*** DATA TO EXAMINE ***

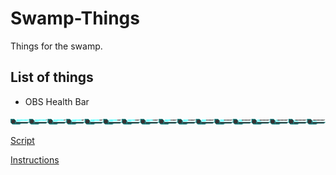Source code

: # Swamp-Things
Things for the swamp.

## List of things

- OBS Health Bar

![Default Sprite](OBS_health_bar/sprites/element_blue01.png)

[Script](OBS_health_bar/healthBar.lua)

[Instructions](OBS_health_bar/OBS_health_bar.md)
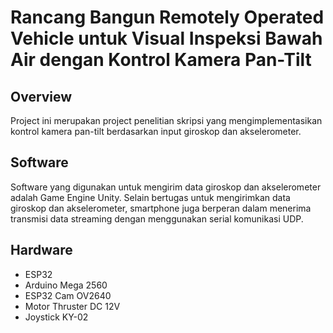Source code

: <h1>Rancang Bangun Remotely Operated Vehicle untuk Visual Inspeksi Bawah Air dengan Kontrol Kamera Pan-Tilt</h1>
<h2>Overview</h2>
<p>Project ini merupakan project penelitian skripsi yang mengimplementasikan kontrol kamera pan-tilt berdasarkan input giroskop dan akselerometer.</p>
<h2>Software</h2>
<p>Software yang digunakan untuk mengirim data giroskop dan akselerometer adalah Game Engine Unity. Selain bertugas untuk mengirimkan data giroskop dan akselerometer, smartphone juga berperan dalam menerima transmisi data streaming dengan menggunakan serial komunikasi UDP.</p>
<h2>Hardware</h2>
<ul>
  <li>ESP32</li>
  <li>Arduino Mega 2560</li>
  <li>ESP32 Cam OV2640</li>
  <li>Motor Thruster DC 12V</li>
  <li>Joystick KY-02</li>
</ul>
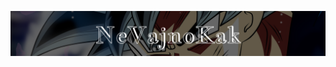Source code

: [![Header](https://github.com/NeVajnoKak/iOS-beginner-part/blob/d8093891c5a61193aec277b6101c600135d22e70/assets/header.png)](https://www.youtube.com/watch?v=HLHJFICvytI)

*** End of DATA TO EXAMINE ***
*** DATA TO EXAMINE ***

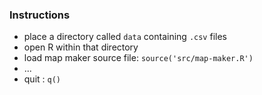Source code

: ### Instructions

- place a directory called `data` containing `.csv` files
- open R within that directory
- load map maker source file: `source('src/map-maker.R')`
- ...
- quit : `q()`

*** End of DATA TO EXAMINE ***

> _WHAT IS EXPECTED_
Find the lines in the data that hold the word "Software". Reply with how many there are and nothing more.

> _EXERCISE RESULT_
2